The other night, on one of my many social-media groups, I heard a fellow employment litigator talk about an unpopular topic: when management suffers in an employment case. I know you are all thinking: what? Those bad people who are listed by name in a complaint as the individuals who caused the loss of income and mental anguish that started it all, they are victims? Sometimes they are.
When I was in law school, the Price Waterhouse v. Hopkins case is why I wanted to be an employment lawyer. I strongly identified with the plaintiff, Ann Hopkins. I wanted to change the world and make it accept people like me, like Ann. For all the women who don’t take the time to be “ladylike” in every interaction. But I went to a big firm, and I learned how employment cases really work. And for easily half of my cases, the plaintiff wasn’t a victim at all. The company was.
As I said to a younger associate who I worked with, in every employment case, something happened to the plaintiff. The trick is figuring out what it was, what is the amount of liability an employer faces in light of the legal framework, and whether what the plaintiff says happened is actually actionable under the law. Many times, plaintiffs and their lawyers just want money. But occasionally, a plaintiff would have the goal of ruining his or her supervisor’s life.
I saw it with my first “reverse discrimination” case (for the record, there is no such thing as “reverse discrimination” because, as my hero Thurgood Marshall said, everyone is a member of a protected class). The plaintiff was a man who wanted to make his female supervisor pay for firing him. Never mind most of the people at the company were men. Never mind he had a serious attendance problem, was inappropriate with the few female co-workers he had, and was a generally disagreeable fellow. On no, he had to make her pay because she fired him. I liked my client, and I liked the supervisor even more. Furthermore, the plaintiff was so disagreeable that he ended up being pro se, after he and his male attorney parted ways. I then had the misfortune of dealing with him often. He told me more than once that I couldn’t be a lawyer because I was a woman.
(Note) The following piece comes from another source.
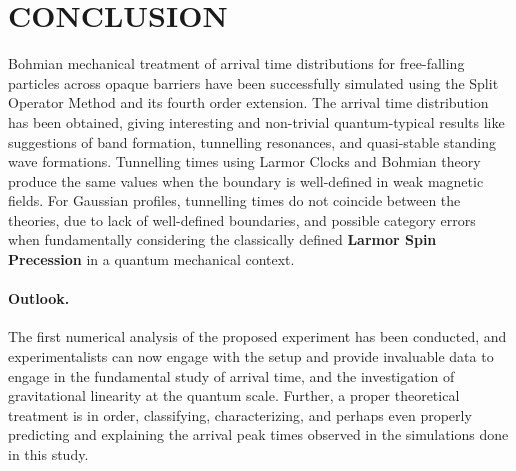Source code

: \section{CONCLUSION}

Bohmian mechanical treatment of arrival time distributions for free-falling particles across opaque barriers have been successfully simulated using the Split Operator Method and its fourth order extension. The arrival time distribution has been obtained, giving interesting and non-trivial quantum-typical results like suggestions of band formation, tunnelling resonances, and quasi-stable standing wave formations. Tunnelling times using Larmor Clocks and Bohmian theory produce the same values when the boundary is well-defined in weak magnetic fields. For Gaussian profiles, tunnelling times do not coincide between the theories, due to lack of well-defined boundaries, and possible category errors when fundamentally considering the classically defined \textbf{Larmor Spin Precession} in a quantum mechanical context.
\paragraph{Outlook.} The first numerical analysis of the proposed experiment has been conducted, and experimentalists can now engage with the setup and provide invaluable data to engage in the fundamental study of arrival time, and the investigation of gravitational linearity at the quantum scale. Further, a proper theoretical treatment is in order, classifying, characterizing, and perhaps even properly predicting and explaining the arrival peak times observed in the simulations done in this study.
Now because she was otherwise a fine employee and supervisor, we did what you do in cases like this: we settled for nuisance value. But sometimes the situation is stickier, as I saw on occasion, when employees would literally befriend the boss and eventually use the personal details they learned against them, or set them up to be witnesses against the company, against their will. So what should a good boss do to avoid being the bad actor in a Price Waterhouse-type lawsuit (or any employment case)?
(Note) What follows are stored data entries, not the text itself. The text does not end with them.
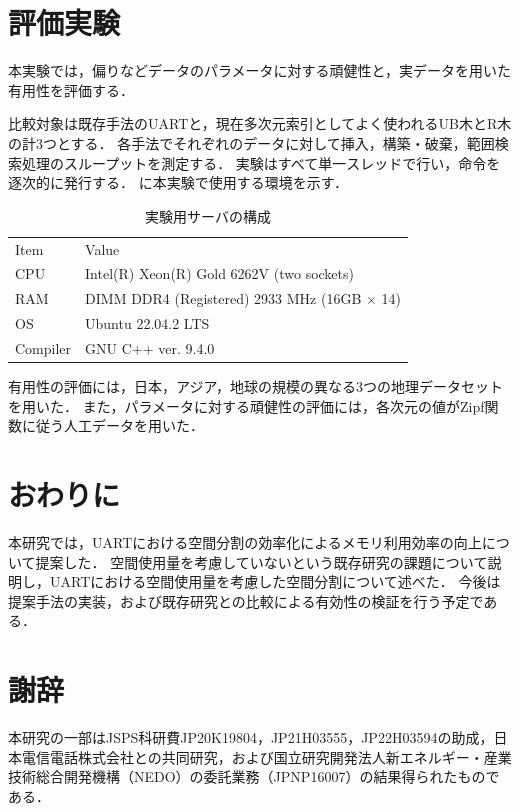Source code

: \chapter{評価実験}

本実験では，偏りなどデータのパラメータに対する頑健性と，実データを用いた有用性を評価する．

比較対象は既存手法のUARTと，現在多次元索引としてよく使われるUB木とR木の計3つとする．
各手法でそれぞれのデータに対して挿入，構築・破棄，範囲検索処理のスループットを測定する．
実験はすべて単一スレッドで行い，命令を逐次的に発行する．
\Tab{\ref{tab:environment}}に本実験で使用する環境を示す．

\begin{table}[tb]
  \caption{実験用サーバの構成}
  \label{tab:environment}
  \centering
  \begin{tabular}{ll}
    \toprule
    Item     & Value                                              \\
    \cmidrule(r){1-1}
    \cmidrule(l){2-2}
    CPU      & Intel(R) Xeon(R) Gold 6262V (two sockets)          \\
    RAM      & DIMM DDR4 (Registered) 2933 MHz (16GB $\times$ 14) \\
    OS       & Ubuntu 22.04.2 LTS                                 \\
    Compiler & GNU C++ ver. 9.4.0                                 \\
    \bottomrule
  \end{tabular}
\end{table}

有用性の評価には，日本，アジア，地球の規模の異なる3つの地理データセットを用いた．
また，パラメータに対する頑健性の評価には，各次元の値がZipf関数に従う人工データを用いた．







\chapter{おわりに}

本研究では，UARTにおける空間分割の効率化によるメモリ利用効率の向上について提案した．
空間使用量を考慮していないという既存研究の課題について説明し，UARTにおける空間使用量を考慮した空間分割について述べた．
今後は提案手法の実装，および既存研究との比較による有効性の検証を行う予定である．





\chapter*{謝辞}

本研究の一部はJSPS科研費JP20K19804，JP21H03555，JP22H03594の助成，日本電信電話株式会社との共同研究，および国立研究開発法人新エネルギー・産業技術総合開発機構（NEDO）の委託業務（JPNP16007）の結果得られたものである．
1. Always be professional. Your subordinates are not your friends. While you should absolutely be friendly, you should remember to keep it professional at all times. You may think that a funny joke about how only black people can dance is “safe” for your white subordinate who you have known for years, but then you may find yourself in a lawsuit. (This really did happen in a case). Some great insight I heard recently is to performance-manage the way that you would want to be performance-managed. Treat your subordinates like respected colleagues, and keep it professional. While you may find a joke funny that is not at your expense, change the race/gender/religion and see if it is still as funny. Then, no matter what you think, don’t tell it.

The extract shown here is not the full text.